Current and Future Conversion Pressures

 Development in the small urban centers of New Bern, Kinston, and Jacksonville has been progressively faster over recent decades and is expected to continue to accelerate. For example, highway corridor studies by the City of Jacksonville, NC, project extensive growth north and east of the city within a decade or so. At the eastern end of the FLA, towns of Morehead City, Havelock, and Newport are expanding in response to the growth of the beach and retirement influx.  Beach related and retirement community development in this area, as elsewhere along the North Carolina coast is predicted to continue at current or higher levels for some time into the future.

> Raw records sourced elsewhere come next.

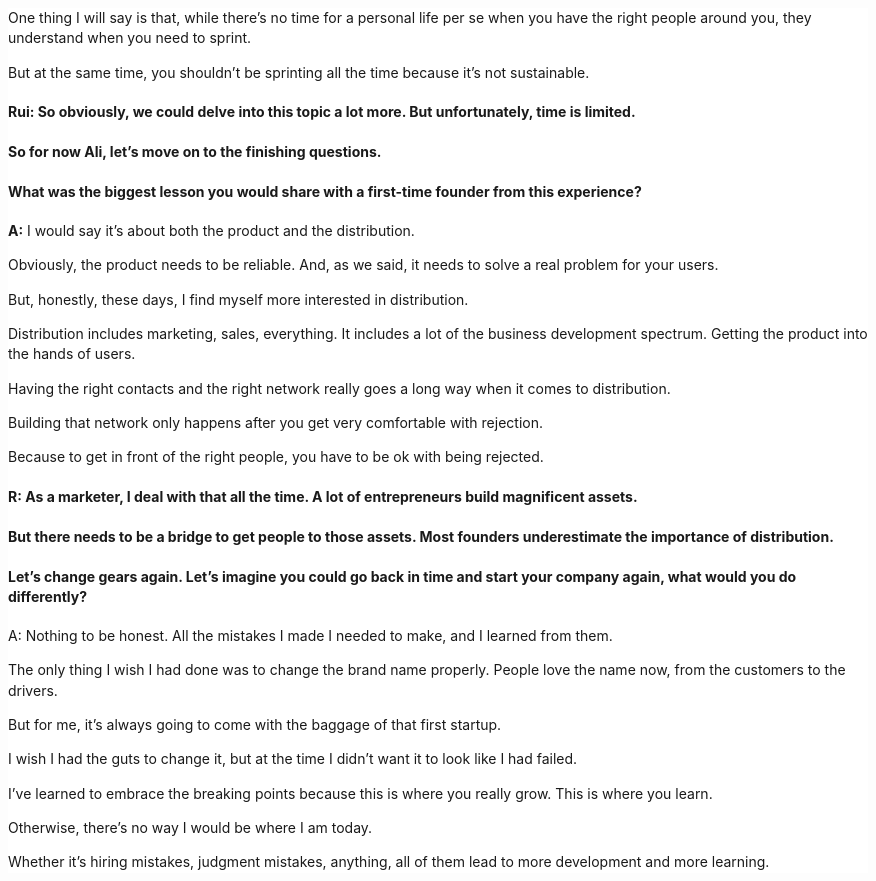 One thing I will say is that, while there’s no time for a personal life per se when you have the right people around you, they understand when you need to sprint.

But at the same time, you shouldn’t be sprinting all the time because it’s not sustainable.

#### Rui: So obviously, we could delve into this topic a lot more. But unfortunately, time is limited.

#### So for now Ali, let’s move on to the finishing questions.

#### What was the biggest lesson you would share with a first-time founder from this experience?

**A:** I would say it’s about both the product and the distribution.

Obviously, the product needs to be reliable. And, as we said, it needs to solve a real problem for your users.

But, honestly, these days, I find myself more interested in distribution.

Distribution includes marketing, sales, everything. It includes a lot of the business development spectrum. Getting the product into the hands of users.

Having the right contacts and the right network really goes a long way when it comes to distribution.

Building that network only happens after you get very comfortable with rejection.

Because to get in front of the right people, you have to be ok with being rejected.

#### R: As a marketer, I deal with that all the time. A lot of entrepreneurs build magnificent assets.

#### But there needs to be a bridge to get people to those assets. Most founders underestimate the importance of distribution.

#### Let’s change gears again. Let’s imagine you could go back in time and start your company again, what would you do differently?

A: Nothing to be honest. All the mistakes I made I needed to make, and I learned from them.

The only thing I wish I had done was to change the brand name properly. People love the name now, from the customers to the drivers.

But for me, it’s always going to come with the baggage of that first startup.

I wish I had the guts to change it, but at the time I didn’t want it to look like I had failed.

I’ve learned to embrace the breaking points because this is where you really grow. This is where you learn.

Otherwise, there’s no way I would be where I am today.

Whether it’s hiring mistakes, judgment mistakes, anything, all of them lead to more development and more learning.
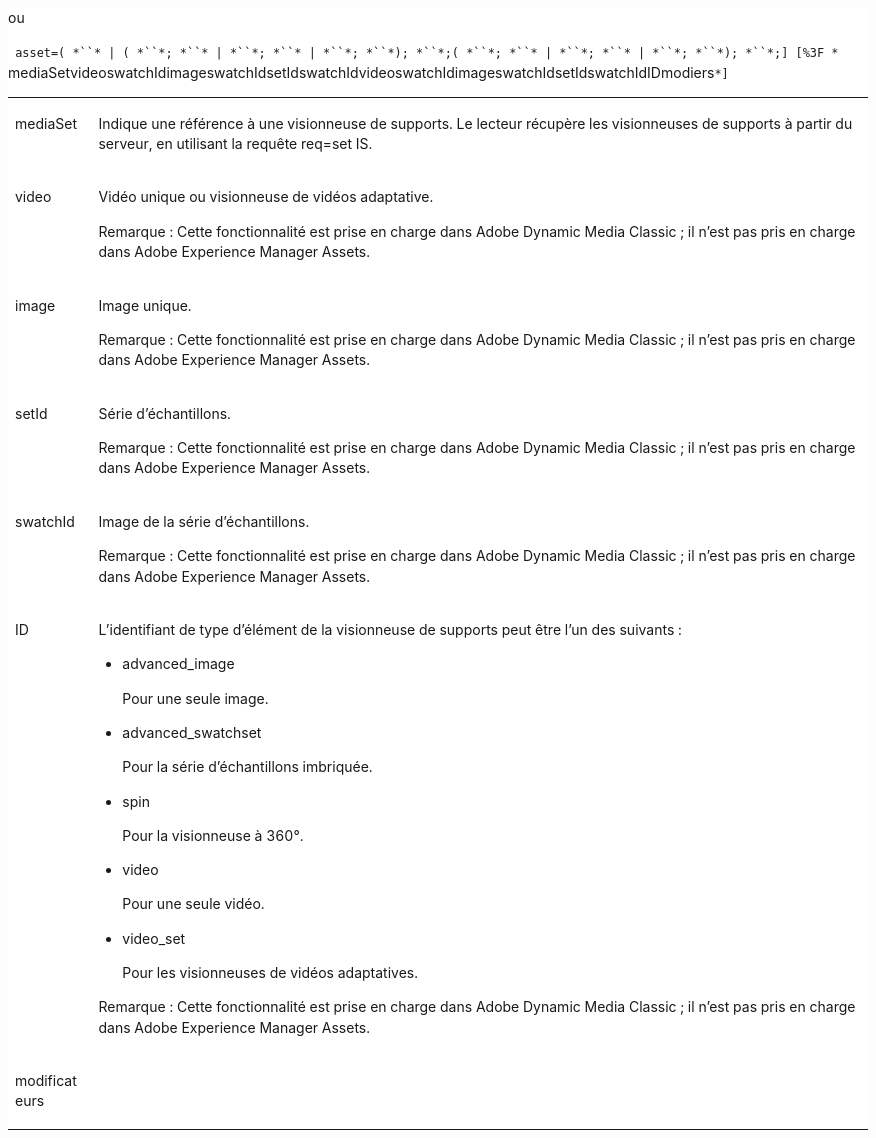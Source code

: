 ou

` asset=( *``* | ( *``*; *``* | *``*; *``* | *``*; *``*); *``*;( *``*; *``* | *``*; *``* | *``*; *``*); *``*;] [%3F *`mediaSetvideoswatchIdimageswatchIdsetIdswatchIdvideoswatchIdimageswatchIdsetIdswatchIdIDmodiers`*]`

<table id="table_D31C8507C02A4452A79DEDDEC62EF2F5"> 
 <tbody> 
  <tr> 
   <td colname="col1"> <p> <span class="codeph"> <span class="varname"> mediaSet  </span> </span> </p> </td> 
   <td colname="col2"> <p> Indique une référence à une visionneuse de supports. Le lecteur récupère les visionneuses de supports à partir du serveur, en utilisant la requête req=set IS. </p> </td> 
  </tr> 
  <tr> 
   <td colname="col1"> <p> <span class="codeph"> <span class="varname"> video  </span> </span> </p> </td> 
   <td colname="col2"> <p> Vidéo unique ou visionneuse de vidéos adaptative. </p> <p> <p>Remarque :  Cette fonctionnalité est prise en charge dans Adobe Dynamic Media Classic ; il n’est pas pris en charge dans Adobe Experience Manager Assets. </p> </p> </td> 
  </tr> 
  <tr> 
   <td colname="col1"> <p> <span class="codeph"> <span class="varname"> image  </span> </span> </p> </td> 
   <td colname="col2"> <p> Image unique. </p> <p> <p>Remarque :  Cette fonctionnalité est prise en charge dans Adobe Dynamic Media Classic ; il n’est pas pris en charge dans Adobe Experience Manager Assets. </p> </p> </td> 
  </tr> 
  <tr> 
   <td colname="col1"> <p> <span class="codeph"> <span class="varname"> setId  </span> </span> </p> </td> 
   <td colname="col2"> <p> Série d’échantillons. </p> <p> <p>Remarque :  Cette fonctionnalité est prise en charge dans Adobe Dynamic Media Classic ; il n’est pas pris en charge dans Adobe Experience Manager Assets. </p> </p> </td> 
  </tr> 
  <tr> 
   <td colname="col1"> <p> <span class="codeph"> <span class="varname"> swatchId  </span> </span> </p> </td> 
   <td colname="col2"> <p>Image de la série d’échantillons. </p> <p> <p>Remarque :  Cette fonctionnalité est prise en charge dans Adobe Dynamic Media Classic ; il n’est pas pris en charge dans Adobe Experience Manager Assets. </p> </p> </td> 
  </tr> 
  <tr> 
   <td colname="col1"> <p> <span class="codeph"> <span class="varname"> ID  </span> </span> </p> </td> 
   <td colname="col2"> <p> L’identifiant de type d’élément de la visionneuse de supports peut être l’un des suivants : </p> <p> 
     <ul id="ul_3100F9356628498DA820C07F6F69CC9B"> 
      <li id="li_51B649A539F14510873CFDA85A6AA714"> <p> <span class="codeph"> advanced_image  </span> </p> <p>Pour une seule image. </p> </li> 
      <li id="li_7E764D67294647C1A828F949E5ED1908"> <p> <span class="codeph"> advanced_swatchset  </span> </p> <p>Pour la série d’échantillons imbriquée. </p> </li> 
      <li id="li_C942CED779B54110BCDC74188995FD5B"> <p> <span class="codeph"> spin  </span> </p> <p>Pour la visionneuse à 360°. </p> </li> 
      <li id="li_6EA5C54F078D4B24B44F1588BF083842"> <p> <span class="codeph"> video  </span> </p> <p>Pour une seule vidéo. </p> </li> 
      <li id="li_8110FA7E0CAB4681A2D8C15F2A656E69"> <p> <span class="codeph"> video_set  </span> </p> <p>Pour les visionneuses de vidéos adaptatives. </p> </li> 
     </ul> </p> <p> <p>Remarque :  Cette fonctionnalité est prise en charge dans Adobe Dynamic Media Classic ; il n’est pas pris en charge dans Adobe Experience Manager Assets. </p> </p> </td> 
  </tr> 
  <tr> 
   <td colname="col1"> <p> <span class="codeph"> <span class="varname"> modificateurs  </span> </span> </p> </td>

 Tax burdens on working forest lands proximal to advancing development are driving the conversion process.  Already forest products companies are abandoning silviculture on lands along the urban-rural interface and in some cases are developing such lands themselves rather than persist in traditional forest management in areas where congestion and proximal neighbors are likely to create adverse conditions for effective forestry.
 

Goals and Objectives of FLA for Public Benefit

Maintain large contiguous blocks of working forest lands.

Enhance protection of Nutrient Sensitive Waters and forested wetlands in the Neuse and White Oak River Basins.

Connect Angola Bay and Holly Shelter Game Lands, Camp Lejuene, Hofmann Forest, and Croatan NF with viable corridors enabling wildlife population interactions among these large contiguous blocks.

Buffer key habitat blocks from secondary development effects.

Encourage prescribed burning and management for early successional species.
 Potential Partnering Entities

 North Carolina Coastal Land Trust
 North Carolina State University Forestry Foundation
 North Carolina Division of Forest Resources
 North Carolina Division of Parks and Recreation
 North Carolina Wildlife Resources Commission
 USDA Forest Service
 US Marine Corps
 

Boundary Description

From US117 along NC3 to Hampstead at US17. 
Peanut Road to the AIWW and New Topsail Inlet.
Along the coastal barrier islands to Beaufort Inlet.
Along the Newport River and Harlowe Canal to the Neuse River.
Along the Neuse River to New Bern.
Along the Atlantic Nortfolk Southern RR and US70 to NC41.
Along NC41 to Beulaville and then to US117 at Wallace.
Along US117 to close at interesection of US117 and NC3.

Figure B-5. New--White Oak--Lower Neuse Forest Legacy Area.